§ **What this task involves**: Write out exactly the lines from the first line of the records below through the line that contains "- **Intelligent Cache", and stop there.

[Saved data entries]
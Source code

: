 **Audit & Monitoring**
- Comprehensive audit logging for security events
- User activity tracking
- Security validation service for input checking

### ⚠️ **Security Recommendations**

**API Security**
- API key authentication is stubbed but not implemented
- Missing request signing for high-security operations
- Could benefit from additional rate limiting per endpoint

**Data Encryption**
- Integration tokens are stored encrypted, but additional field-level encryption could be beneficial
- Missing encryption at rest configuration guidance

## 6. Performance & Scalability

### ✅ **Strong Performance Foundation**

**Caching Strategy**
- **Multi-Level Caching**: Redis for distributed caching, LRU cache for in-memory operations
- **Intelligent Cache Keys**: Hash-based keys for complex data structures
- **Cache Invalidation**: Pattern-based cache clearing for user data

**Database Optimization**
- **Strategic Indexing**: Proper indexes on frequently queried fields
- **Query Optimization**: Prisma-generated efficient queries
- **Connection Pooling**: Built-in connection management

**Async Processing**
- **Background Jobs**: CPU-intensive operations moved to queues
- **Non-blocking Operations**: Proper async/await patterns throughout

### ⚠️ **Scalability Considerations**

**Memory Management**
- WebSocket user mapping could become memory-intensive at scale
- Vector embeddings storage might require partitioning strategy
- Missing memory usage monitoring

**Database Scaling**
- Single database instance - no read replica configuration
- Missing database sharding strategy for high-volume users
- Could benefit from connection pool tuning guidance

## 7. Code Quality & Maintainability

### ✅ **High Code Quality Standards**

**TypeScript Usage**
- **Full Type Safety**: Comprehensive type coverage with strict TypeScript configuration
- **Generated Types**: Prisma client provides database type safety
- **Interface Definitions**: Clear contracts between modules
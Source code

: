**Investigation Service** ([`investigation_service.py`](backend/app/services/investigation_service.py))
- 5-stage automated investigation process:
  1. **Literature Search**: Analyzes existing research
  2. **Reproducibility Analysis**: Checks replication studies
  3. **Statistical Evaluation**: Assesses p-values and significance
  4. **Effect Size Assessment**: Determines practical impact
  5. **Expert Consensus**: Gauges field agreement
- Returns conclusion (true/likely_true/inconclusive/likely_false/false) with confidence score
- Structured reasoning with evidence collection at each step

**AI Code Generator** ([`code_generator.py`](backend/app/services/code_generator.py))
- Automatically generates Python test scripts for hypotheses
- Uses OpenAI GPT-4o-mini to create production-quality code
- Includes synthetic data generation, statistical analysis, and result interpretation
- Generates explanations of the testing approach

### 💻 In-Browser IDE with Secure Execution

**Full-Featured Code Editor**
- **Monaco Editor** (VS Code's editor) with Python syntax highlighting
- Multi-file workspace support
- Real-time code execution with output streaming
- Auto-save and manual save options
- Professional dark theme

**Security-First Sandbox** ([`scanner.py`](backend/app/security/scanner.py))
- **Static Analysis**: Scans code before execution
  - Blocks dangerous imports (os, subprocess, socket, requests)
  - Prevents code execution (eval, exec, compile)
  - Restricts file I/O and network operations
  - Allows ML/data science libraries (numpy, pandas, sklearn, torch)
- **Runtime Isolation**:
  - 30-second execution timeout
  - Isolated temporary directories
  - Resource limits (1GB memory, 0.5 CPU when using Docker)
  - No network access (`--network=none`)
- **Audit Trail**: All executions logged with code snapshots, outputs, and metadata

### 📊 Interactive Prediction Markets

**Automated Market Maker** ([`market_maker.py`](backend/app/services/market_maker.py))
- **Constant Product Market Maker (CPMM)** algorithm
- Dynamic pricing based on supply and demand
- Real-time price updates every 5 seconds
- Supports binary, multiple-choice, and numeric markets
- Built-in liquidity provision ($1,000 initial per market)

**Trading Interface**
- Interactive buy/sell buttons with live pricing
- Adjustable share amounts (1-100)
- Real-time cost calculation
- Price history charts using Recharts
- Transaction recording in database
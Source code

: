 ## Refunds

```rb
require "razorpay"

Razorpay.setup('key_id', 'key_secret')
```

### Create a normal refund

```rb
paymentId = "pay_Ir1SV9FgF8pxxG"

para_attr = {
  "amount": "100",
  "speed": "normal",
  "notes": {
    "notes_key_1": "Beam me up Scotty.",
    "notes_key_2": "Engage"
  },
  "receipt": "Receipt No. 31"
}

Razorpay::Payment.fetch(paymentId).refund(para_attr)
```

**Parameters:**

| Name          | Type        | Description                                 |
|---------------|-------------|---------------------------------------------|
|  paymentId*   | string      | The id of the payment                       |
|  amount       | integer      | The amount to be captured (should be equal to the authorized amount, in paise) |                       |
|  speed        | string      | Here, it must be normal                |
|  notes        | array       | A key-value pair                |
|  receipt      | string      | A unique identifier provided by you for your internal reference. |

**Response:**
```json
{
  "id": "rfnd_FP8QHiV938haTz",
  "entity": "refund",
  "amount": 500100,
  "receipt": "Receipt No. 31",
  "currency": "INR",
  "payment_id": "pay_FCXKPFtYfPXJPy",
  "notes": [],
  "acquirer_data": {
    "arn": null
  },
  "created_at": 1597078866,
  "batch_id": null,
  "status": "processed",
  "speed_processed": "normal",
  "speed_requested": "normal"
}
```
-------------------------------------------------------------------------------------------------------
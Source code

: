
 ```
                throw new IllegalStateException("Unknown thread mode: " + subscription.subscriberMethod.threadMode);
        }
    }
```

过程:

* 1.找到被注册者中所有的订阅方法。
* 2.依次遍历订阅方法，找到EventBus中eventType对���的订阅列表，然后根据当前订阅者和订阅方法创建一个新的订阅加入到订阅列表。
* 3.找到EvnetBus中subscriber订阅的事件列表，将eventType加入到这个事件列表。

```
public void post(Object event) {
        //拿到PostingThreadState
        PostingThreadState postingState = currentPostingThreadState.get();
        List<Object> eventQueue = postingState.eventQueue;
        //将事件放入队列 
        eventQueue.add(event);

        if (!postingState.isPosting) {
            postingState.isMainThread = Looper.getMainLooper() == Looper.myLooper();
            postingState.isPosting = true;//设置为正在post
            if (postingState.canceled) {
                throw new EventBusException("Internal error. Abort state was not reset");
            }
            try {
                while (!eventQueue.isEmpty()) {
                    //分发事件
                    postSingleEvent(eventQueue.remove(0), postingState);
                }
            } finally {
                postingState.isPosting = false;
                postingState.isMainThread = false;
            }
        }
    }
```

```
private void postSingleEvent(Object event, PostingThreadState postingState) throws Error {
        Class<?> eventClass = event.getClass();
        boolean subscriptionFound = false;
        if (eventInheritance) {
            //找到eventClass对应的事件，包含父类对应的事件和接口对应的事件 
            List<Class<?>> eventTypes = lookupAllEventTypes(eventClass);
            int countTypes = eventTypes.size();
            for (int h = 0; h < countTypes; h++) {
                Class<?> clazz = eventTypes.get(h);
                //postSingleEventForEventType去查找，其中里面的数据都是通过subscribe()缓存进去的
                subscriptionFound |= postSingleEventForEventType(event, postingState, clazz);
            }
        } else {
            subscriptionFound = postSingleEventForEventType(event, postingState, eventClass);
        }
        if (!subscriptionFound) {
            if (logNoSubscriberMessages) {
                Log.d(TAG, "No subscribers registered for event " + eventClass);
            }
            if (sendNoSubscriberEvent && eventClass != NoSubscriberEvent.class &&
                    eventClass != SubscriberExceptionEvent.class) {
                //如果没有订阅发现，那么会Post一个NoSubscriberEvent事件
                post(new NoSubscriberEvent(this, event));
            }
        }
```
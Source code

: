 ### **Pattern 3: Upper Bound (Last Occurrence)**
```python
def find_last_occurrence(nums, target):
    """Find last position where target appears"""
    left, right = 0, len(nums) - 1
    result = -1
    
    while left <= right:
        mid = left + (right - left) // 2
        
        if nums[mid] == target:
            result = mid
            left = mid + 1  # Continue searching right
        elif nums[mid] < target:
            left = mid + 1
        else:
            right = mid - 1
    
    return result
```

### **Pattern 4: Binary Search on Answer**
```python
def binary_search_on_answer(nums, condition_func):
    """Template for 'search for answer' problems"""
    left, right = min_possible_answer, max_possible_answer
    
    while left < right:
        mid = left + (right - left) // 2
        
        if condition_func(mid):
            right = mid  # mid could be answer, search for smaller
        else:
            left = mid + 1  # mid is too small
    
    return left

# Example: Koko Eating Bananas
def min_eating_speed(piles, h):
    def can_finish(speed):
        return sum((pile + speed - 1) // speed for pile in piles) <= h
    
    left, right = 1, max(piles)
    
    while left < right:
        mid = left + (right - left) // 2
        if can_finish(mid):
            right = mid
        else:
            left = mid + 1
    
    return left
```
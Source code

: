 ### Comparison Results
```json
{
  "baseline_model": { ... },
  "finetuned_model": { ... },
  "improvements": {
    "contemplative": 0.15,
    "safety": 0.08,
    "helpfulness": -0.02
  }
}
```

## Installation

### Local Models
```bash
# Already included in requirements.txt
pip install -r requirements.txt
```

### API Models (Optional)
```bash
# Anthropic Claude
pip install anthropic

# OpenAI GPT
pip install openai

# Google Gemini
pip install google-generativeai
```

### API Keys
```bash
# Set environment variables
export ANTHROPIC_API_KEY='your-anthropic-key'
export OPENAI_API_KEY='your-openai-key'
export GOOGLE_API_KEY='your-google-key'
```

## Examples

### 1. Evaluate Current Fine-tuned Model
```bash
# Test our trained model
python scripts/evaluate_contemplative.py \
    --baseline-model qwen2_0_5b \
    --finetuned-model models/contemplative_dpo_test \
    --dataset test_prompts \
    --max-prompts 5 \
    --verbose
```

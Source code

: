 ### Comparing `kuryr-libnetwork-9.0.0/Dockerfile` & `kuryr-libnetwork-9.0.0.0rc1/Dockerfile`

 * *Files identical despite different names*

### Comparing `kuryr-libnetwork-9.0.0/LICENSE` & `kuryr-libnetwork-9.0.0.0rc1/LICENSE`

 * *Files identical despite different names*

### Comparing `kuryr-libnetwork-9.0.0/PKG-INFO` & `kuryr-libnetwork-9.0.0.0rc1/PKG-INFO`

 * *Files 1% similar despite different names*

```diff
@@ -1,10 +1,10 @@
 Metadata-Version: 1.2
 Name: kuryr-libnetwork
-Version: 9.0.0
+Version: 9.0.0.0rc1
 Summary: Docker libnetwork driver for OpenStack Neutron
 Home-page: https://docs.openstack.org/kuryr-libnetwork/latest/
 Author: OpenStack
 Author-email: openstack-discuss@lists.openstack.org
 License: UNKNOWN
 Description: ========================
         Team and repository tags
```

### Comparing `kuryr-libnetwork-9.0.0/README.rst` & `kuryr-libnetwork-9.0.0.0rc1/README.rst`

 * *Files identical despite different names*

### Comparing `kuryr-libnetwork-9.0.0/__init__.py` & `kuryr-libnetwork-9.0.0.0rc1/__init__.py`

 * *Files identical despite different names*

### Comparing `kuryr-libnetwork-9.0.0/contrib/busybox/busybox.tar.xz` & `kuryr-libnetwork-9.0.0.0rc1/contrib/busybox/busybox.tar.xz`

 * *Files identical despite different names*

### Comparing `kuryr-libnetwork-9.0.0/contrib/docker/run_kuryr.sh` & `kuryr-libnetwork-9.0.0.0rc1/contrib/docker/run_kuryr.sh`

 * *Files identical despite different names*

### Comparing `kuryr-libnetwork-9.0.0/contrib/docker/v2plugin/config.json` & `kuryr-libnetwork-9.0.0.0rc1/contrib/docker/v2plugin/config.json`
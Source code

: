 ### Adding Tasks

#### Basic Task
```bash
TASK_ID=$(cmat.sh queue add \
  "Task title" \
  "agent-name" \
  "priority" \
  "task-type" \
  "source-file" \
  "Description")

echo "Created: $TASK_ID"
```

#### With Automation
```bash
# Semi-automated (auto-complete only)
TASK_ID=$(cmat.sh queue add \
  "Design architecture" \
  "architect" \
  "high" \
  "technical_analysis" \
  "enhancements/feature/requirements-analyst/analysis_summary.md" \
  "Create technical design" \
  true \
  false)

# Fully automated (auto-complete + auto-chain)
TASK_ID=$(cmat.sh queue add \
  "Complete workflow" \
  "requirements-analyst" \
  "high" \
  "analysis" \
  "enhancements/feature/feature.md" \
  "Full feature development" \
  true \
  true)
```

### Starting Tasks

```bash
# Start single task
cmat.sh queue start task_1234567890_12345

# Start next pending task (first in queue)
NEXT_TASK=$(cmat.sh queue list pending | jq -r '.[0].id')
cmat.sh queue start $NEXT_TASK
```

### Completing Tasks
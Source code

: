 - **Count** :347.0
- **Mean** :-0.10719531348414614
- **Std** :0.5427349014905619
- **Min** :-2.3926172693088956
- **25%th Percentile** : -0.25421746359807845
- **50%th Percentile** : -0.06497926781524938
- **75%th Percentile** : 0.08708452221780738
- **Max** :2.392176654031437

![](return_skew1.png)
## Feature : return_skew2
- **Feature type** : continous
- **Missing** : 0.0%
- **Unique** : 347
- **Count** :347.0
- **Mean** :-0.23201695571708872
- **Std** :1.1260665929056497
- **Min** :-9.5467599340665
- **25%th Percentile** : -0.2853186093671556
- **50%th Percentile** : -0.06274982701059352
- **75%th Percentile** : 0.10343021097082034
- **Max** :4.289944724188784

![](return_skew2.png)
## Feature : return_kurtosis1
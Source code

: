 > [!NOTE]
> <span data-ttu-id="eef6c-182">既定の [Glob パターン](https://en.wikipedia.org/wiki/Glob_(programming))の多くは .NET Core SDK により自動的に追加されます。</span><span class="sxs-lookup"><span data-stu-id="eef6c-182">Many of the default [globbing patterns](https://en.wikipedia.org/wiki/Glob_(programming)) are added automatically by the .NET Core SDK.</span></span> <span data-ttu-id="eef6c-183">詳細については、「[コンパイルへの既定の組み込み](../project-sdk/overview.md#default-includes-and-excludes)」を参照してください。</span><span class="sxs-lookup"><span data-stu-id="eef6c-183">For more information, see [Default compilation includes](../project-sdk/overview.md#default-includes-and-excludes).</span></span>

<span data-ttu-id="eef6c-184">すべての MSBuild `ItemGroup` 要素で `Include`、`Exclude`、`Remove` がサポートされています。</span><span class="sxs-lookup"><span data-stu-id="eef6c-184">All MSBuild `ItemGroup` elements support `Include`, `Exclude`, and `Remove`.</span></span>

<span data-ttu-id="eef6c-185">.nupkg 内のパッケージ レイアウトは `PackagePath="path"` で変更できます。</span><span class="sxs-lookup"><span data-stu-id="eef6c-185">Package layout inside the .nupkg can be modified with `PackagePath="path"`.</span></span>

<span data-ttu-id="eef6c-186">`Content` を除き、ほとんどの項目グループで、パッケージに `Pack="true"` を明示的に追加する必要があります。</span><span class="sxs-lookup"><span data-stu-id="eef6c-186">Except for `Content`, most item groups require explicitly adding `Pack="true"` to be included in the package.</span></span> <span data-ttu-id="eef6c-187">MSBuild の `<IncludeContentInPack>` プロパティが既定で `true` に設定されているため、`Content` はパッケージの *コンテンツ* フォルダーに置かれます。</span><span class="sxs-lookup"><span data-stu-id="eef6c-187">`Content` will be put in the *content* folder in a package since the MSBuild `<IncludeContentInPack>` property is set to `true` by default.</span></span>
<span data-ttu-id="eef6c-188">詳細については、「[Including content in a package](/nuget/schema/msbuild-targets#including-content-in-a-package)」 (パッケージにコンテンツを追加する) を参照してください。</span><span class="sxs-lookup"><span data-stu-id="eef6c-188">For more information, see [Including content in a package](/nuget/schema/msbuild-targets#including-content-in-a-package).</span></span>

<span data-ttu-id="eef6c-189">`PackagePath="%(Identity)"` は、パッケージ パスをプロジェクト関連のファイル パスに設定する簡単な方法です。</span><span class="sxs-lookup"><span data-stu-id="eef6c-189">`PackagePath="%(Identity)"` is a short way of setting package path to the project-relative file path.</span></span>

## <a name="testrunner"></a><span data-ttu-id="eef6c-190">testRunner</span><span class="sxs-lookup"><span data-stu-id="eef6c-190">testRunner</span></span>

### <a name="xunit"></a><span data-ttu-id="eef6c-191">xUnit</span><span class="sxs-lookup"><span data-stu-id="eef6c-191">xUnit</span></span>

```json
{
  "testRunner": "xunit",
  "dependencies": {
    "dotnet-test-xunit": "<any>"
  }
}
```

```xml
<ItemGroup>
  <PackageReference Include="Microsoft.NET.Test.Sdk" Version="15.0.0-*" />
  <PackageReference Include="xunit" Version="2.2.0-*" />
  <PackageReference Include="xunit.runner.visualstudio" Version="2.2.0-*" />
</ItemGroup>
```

§ **Result of this exercise**:
Source code

: **Audit & Monitoring**
- Comprehensive audit logging for security events
- User activity tracking
- Security validation service for input checking

### ⚠️ **Security Recommendations**

**API Security**
- API key authentication is stubbed but not implemented
- Missing request signing for high-security operations
- Could benefit from additional rate limiting per endpoint

**Data Encryption**
- Integration tokens are stored encrypted, but additional field-level encryption could be beneficial
- Missing encryption at rest configuration guidance

## 6. Performance & Scalability

### ✅ **Strong Performance Foundation**

**Caching Strategy**
- **Multi-Level Caching**: Redis for distributed caching, LRU cache for in-memory operations
- **Intelligent Cache Keys**: Hash-based keys for complex data structures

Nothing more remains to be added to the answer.